Aku berbaju selimutku seperti yang Engkau lihat.
Dan putriku menangis (kelaparan) seperti yang Engkau lihat
Dan istriku telanjang seperti yang Engkau lihat
Wahai Dzat yang melihat  apa yang terjadi, tapi yang tak terlihat
Tidakkah Engkau melihat apa yang ada di hatiku, tidakkah Engkau melihat?
Tidakkah Engkau melihat apa yang terjadi pada kami, tidakkah Engkau melihat

Benar-benar sebuah syair yang menyentuh hati. Aku miris mendengar kisah itu dituturkan Yai Guru. Dan singkat kisah, orang-orang di sekitar lelaki itu tidak tega. lantas mengumpulkan sisa-sisa makan buat mengurangi derita si lelaki fakir. 

Namun, alih-alih diterima, laki-laki itu justru meminta mereka menjauh. 

“Maaf aku tidak bisa menerima. Aku mustahil bisa sekhusyuk ini, jika aku masih merasa memiliki sesuatu. 
Biarkan aku seperti ini, dan Allah pasti Mahatahu. Walau aku tak akan pernah tahu bahwa aku termasuk orang yang dicintai-Nya atau tidak. 
Biarkan aku begini, wahai saudara-saudaraku.

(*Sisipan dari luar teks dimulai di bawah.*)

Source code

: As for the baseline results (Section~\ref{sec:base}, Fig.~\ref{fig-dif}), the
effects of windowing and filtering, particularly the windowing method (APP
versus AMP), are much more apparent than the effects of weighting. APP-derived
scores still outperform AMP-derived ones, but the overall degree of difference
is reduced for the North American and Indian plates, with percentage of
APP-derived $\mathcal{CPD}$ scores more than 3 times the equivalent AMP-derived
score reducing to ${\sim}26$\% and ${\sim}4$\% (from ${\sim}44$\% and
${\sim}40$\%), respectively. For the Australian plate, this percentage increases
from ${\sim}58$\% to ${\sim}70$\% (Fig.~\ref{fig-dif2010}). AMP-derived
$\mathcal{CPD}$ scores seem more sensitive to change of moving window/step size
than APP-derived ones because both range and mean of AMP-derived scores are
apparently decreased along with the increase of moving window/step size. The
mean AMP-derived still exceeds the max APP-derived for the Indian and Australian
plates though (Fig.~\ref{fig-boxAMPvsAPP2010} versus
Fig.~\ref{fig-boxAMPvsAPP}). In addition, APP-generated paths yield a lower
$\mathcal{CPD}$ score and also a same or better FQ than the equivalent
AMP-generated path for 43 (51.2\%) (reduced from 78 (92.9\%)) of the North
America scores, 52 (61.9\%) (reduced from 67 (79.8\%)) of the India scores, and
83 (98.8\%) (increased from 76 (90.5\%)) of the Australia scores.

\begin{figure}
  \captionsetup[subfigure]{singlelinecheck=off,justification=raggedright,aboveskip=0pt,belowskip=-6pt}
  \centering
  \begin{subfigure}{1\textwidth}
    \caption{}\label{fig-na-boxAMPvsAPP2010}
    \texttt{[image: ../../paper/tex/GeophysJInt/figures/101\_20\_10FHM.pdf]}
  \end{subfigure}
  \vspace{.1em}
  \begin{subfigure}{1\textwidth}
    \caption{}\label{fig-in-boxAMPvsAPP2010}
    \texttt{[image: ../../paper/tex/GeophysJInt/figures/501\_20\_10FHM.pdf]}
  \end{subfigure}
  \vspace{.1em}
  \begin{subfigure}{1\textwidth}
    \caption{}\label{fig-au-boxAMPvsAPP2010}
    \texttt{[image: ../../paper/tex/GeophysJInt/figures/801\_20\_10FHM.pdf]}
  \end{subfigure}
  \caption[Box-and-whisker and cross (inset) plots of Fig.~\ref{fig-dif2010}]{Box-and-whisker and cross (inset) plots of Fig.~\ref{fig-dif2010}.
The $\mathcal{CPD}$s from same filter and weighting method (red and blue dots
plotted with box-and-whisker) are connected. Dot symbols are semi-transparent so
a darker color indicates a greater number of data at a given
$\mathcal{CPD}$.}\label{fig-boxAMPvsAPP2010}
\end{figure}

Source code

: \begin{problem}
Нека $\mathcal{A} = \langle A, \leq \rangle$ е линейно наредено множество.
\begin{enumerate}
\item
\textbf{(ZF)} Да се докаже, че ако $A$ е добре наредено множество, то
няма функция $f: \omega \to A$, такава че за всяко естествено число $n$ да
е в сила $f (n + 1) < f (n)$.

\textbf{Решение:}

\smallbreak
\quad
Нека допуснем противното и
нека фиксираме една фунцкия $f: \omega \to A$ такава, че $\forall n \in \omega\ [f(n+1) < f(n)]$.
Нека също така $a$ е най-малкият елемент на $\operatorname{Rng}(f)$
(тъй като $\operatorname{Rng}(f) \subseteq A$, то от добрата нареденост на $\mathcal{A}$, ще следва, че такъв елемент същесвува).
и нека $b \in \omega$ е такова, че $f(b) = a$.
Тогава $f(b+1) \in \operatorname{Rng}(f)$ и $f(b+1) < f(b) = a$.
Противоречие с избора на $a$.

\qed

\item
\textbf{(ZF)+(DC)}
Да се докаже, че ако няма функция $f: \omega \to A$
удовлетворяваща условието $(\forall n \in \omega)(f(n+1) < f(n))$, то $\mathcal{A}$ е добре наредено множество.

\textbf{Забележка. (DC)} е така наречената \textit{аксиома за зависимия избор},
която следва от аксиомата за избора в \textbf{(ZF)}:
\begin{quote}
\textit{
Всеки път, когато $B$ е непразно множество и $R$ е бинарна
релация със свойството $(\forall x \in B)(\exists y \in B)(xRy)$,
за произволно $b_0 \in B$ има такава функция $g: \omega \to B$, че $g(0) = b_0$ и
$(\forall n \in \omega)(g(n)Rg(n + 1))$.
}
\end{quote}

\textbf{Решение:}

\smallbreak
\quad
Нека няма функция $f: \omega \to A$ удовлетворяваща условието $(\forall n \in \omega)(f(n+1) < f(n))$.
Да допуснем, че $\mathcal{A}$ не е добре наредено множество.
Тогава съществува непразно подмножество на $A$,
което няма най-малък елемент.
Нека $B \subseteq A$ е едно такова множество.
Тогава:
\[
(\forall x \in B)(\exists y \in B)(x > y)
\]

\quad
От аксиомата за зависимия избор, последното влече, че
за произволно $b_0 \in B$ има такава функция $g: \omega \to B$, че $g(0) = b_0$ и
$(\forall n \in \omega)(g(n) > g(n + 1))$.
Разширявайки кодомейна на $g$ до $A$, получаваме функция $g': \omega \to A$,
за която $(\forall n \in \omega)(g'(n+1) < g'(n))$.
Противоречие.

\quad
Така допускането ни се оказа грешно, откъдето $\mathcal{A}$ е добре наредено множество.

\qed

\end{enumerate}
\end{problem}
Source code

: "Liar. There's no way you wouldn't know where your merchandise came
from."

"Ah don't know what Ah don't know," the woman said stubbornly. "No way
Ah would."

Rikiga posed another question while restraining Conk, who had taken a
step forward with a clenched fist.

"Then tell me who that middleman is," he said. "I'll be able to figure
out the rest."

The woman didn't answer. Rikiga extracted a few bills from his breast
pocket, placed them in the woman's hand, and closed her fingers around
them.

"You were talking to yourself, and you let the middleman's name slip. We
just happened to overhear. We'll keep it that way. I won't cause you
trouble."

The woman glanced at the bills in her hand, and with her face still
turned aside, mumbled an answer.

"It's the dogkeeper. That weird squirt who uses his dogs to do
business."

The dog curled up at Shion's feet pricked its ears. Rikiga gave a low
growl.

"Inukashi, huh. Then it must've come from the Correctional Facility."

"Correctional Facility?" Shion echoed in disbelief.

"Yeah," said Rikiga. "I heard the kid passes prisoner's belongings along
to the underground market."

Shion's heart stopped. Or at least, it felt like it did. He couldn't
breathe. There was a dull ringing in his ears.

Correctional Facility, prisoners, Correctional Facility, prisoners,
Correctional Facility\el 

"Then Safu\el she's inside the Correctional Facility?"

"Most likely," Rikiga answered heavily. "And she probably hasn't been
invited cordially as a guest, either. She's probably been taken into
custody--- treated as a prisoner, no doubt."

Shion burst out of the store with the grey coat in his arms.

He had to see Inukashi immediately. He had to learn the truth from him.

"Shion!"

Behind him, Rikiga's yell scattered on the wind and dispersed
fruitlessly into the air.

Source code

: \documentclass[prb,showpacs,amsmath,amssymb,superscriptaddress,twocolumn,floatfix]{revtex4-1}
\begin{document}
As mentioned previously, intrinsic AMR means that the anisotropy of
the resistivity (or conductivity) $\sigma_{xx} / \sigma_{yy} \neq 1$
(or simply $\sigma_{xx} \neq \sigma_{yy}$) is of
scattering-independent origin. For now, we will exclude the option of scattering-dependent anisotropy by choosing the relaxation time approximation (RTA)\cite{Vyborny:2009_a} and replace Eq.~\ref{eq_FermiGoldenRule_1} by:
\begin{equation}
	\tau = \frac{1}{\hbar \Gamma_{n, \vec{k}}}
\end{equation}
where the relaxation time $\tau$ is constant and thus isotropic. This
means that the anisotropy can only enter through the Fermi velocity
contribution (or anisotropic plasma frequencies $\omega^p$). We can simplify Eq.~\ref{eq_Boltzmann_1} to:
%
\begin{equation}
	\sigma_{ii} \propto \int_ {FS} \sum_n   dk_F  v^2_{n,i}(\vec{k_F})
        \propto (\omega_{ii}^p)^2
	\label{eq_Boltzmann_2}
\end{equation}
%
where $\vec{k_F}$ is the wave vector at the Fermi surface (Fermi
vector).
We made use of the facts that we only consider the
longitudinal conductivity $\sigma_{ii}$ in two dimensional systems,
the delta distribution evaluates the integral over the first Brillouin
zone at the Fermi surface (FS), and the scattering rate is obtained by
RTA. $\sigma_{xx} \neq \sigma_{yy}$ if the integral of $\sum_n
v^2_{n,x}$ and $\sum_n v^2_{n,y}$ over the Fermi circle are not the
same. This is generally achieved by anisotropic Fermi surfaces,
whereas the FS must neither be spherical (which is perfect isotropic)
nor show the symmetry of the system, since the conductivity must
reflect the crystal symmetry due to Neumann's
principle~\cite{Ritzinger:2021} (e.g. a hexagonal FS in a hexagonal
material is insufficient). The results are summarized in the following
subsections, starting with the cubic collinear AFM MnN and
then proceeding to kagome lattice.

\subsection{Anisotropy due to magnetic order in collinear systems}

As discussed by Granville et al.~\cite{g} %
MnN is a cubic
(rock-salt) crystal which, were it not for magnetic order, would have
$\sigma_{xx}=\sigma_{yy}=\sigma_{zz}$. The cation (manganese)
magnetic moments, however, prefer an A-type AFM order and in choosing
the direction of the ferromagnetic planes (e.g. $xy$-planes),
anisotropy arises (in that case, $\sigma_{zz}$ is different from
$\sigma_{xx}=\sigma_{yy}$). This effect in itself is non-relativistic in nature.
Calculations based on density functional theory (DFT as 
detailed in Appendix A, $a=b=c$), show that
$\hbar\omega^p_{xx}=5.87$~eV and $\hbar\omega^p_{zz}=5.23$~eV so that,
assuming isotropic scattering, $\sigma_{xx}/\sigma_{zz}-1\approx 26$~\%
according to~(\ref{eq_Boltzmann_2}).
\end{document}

Sebab yang terpenting bagiku, aku bisa semakin merasa hina di hadapan-Nya.” 

Ya, laki-laki itu. Pribadi yang telah sanggup menghadirkan Tuhan di kondisi fakirnya. Nah, pagi ini, cuaca Ungaran mendung. Sehingga sisa dingin malam belum benar-benar hilang. Aku terpekur memandangi awan putih, sembari terus mengingat uraian hikmah Yai Guru semalam. Istriku, Rahma, masih asyik menyiapkan menu sarapan. Berkali-kali kudengar kran air dinyalakan, pertanda Rahma tengah mencuci gelas-piring. Artinya, sebentar lagi urusan perdapuran selesai. Sementara Rakai kembali lelap, setelah ikut subuhan berikut ngobrol-ngobrol sebentar denganku menyiapkan materi belajarnya hari ini.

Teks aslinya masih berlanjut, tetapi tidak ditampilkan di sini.